O aumento da circulação de vírus respiratórios neste outono-inverno tem elevado o número de casos de Síndrome Respiratória Aguda Grave (SRAG) em todo o Brasil. Segundo o boletim mais recente da Fiocruz, o país já registrou mais de 89 mil casos de SRAG em 2026, sendo cerca de 49 mil com confirmação para vírus respiratórios. Entre as crianças, o vírus sincicial respiratório (VSR) permanece como o principal agente associado às hospitalizações, enquanto a influenza A predomina entre adultos e idosos.

Nesse cenário, a pneumonia continua sendo uma das principais complicações das infecções respiratórias e uma importante causa de internação, especialmente entre crianças pequenas, idosos e pacientes imunocomprometidos.

Segundo Carol Xavier, fisioterapeuta respiratória, especialista em Terapia Intensiva Pediátrica e Neonatal e CEO da Respirar & Crescer, embora a maioria das infecções respiratórias tenha evolução favorável, reconhecer precocemente os sinais de agravamento é determinante para evitar complicações: “Nem toda gripe ou resfriado evolui para pneumonia, mas grande parte das pneumonias é precedida por uma infecção viral das vias respiratórias. O ponto crítico é reconhecer precocemente quando a evolução deixa de ser a esperada e passa a comprometer a função pulmonar e a mecânica respiratória, aumentando o risco de insuficiência respiratória e de internação", diz.

Pacientes com doenças respiratórias crônicas, cardiopatias, imunodeficiências, prematuridade e outras condições que comprometem a resposta imunológica apresentam maior risco de desenvolver formas graves da doença.

“Mais importante do que observar apenas a febre é avaliar como a infecção está repercutindo na respiração e no estado geral do paciente. Quando surgem dificuldade para respirar, aumento do esforço respiratório, cansaço progressivo ou redução importante da alimentação e da hidratação, é fundamental buscar reavaliação médica, porque esses sinais podem indicar comprometimento da função pulmonar", explica Carol.

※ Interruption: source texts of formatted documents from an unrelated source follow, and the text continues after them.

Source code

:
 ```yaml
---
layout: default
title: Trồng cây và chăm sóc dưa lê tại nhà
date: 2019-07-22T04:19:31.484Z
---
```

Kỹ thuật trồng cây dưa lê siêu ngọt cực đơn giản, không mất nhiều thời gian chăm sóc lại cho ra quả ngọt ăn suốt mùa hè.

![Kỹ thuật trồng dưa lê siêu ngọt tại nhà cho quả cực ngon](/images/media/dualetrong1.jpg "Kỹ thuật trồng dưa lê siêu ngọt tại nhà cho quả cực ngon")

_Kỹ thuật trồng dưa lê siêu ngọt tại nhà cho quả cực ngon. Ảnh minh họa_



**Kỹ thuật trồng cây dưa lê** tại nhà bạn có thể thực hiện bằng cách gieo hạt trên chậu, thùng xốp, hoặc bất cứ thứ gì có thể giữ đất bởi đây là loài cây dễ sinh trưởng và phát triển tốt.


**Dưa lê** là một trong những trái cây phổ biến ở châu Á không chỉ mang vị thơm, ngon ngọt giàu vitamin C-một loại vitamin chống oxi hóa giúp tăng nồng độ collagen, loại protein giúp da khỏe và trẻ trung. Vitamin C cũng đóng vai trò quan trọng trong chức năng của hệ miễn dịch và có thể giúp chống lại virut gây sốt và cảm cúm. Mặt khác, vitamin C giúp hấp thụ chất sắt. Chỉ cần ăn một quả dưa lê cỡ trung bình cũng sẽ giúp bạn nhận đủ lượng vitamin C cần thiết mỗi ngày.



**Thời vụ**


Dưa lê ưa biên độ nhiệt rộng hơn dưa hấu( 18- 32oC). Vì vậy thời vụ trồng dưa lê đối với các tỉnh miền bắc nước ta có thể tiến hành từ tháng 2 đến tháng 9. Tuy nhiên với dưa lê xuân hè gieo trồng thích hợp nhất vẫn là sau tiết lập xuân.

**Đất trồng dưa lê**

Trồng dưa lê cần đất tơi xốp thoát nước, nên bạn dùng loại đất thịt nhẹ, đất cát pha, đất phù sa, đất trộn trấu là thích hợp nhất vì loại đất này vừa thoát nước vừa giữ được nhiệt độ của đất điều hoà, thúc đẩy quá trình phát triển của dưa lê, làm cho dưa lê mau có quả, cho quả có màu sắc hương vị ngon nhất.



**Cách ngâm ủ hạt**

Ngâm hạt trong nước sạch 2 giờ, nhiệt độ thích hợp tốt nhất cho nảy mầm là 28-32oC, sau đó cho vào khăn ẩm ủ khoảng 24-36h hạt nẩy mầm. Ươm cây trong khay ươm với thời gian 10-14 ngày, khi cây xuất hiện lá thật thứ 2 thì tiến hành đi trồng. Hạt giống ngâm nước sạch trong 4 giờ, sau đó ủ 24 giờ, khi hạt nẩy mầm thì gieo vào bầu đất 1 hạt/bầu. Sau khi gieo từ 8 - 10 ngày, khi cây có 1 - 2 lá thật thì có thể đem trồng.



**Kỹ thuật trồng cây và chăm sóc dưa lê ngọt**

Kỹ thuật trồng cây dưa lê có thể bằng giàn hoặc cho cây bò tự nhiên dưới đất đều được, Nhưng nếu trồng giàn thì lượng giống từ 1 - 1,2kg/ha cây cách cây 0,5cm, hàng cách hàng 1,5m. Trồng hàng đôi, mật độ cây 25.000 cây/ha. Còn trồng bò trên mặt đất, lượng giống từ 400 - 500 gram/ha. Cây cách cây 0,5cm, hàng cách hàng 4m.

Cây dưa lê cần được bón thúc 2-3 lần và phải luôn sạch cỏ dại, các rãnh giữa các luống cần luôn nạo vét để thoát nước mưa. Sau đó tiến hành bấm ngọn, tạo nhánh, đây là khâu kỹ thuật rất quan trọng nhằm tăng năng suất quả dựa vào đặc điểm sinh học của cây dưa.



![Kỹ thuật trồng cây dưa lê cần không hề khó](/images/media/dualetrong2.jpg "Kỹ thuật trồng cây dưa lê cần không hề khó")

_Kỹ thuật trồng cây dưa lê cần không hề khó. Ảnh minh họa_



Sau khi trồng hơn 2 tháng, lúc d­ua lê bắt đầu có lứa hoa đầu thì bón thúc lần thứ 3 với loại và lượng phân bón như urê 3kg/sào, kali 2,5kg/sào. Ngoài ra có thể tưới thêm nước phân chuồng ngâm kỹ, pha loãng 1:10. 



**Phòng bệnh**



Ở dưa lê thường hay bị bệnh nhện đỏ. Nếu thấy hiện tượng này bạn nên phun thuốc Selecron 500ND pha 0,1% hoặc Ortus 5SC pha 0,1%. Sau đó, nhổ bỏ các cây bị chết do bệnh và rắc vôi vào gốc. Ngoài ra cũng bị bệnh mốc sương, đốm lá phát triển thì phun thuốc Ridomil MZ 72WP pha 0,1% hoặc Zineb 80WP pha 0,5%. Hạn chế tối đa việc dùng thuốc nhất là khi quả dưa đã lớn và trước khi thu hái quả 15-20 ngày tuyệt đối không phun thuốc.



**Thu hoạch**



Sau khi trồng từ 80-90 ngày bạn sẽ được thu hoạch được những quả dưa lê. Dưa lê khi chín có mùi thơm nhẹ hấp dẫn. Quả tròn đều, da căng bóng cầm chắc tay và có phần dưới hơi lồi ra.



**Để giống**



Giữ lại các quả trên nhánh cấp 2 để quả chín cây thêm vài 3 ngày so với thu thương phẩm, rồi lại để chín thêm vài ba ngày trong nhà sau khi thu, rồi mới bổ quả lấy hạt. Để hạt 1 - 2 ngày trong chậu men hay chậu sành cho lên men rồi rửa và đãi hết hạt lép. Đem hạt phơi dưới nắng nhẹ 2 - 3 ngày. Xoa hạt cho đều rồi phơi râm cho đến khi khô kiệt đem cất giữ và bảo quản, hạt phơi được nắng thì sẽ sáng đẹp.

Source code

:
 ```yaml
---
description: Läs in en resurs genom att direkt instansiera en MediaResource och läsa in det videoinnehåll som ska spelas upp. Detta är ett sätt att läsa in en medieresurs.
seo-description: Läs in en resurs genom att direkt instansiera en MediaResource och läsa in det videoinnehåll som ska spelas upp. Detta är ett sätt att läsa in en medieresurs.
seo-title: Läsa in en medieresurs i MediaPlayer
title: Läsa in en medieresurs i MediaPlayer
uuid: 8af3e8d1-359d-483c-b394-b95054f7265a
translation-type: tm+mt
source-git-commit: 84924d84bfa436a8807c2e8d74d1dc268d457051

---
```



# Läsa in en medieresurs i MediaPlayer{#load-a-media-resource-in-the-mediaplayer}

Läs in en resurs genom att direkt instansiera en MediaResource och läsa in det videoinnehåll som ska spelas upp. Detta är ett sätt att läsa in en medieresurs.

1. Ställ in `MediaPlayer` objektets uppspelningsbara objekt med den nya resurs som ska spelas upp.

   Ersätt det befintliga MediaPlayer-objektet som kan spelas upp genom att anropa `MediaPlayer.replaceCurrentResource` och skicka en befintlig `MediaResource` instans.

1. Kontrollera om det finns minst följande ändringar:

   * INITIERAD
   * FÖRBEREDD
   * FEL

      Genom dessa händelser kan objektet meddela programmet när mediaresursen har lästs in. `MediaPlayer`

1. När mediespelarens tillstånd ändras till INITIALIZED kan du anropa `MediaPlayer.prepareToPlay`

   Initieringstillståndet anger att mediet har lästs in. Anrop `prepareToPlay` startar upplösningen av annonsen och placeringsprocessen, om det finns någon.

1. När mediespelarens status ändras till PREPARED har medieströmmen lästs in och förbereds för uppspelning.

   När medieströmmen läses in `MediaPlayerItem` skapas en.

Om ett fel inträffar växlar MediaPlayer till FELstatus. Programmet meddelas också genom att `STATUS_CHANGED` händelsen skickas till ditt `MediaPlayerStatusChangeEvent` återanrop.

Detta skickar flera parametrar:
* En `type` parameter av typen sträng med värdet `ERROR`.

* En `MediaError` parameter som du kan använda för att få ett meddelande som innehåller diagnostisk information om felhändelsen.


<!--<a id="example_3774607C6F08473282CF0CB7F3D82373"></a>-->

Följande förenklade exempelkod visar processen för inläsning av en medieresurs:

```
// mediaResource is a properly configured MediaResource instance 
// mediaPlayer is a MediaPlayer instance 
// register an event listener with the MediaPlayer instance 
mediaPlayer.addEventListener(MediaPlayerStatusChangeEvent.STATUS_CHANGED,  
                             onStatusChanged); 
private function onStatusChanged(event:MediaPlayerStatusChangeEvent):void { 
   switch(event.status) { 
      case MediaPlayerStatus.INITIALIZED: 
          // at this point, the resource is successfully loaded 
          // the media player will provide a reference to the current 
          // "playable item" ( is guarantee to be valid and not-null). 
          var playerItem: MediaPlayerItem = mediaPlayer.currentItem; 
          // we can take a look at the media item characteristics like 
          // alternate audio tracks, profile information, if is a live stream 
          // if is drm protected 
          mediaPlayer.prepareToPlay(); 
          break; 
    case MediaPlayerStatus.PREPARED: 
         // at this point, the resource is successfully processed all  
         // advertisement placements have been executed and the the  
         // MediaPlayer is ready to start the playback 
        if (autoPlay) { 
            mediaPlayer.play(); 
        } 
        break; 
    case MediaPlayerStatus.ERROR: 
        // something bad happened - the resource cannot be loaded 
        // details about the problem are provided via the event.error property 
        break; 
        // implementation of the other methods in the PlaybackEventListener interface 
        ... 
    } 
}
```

A prevenção permanece como a estratégia mais eficaz para reduzir hospitalizações e complicações. Em junho, o Ministério da Saúde incorporou a vacina pneumocócica conjugada 20-valente (Pneumo 20) ao calendário do SUS, ampliando a proteção contra um número maior de sorotipos do Streptococcus pneumoniae, principal bactéria responsável por pneumonias, meningites e sepse.

“A incorporação da Pneumo 20 representa um avanço importante para a prevenção das formas graves de pneumonia. Associada à vacinação contra influenza, à manutenção de altas coberturas vacinais e ao diagnóstico precoce, ela tem potencial para reduzir significativamente internações e complicações, principalmente entre crianças, idosos e pacientes com maior vulnerabilidade clínica", finaliza Carol.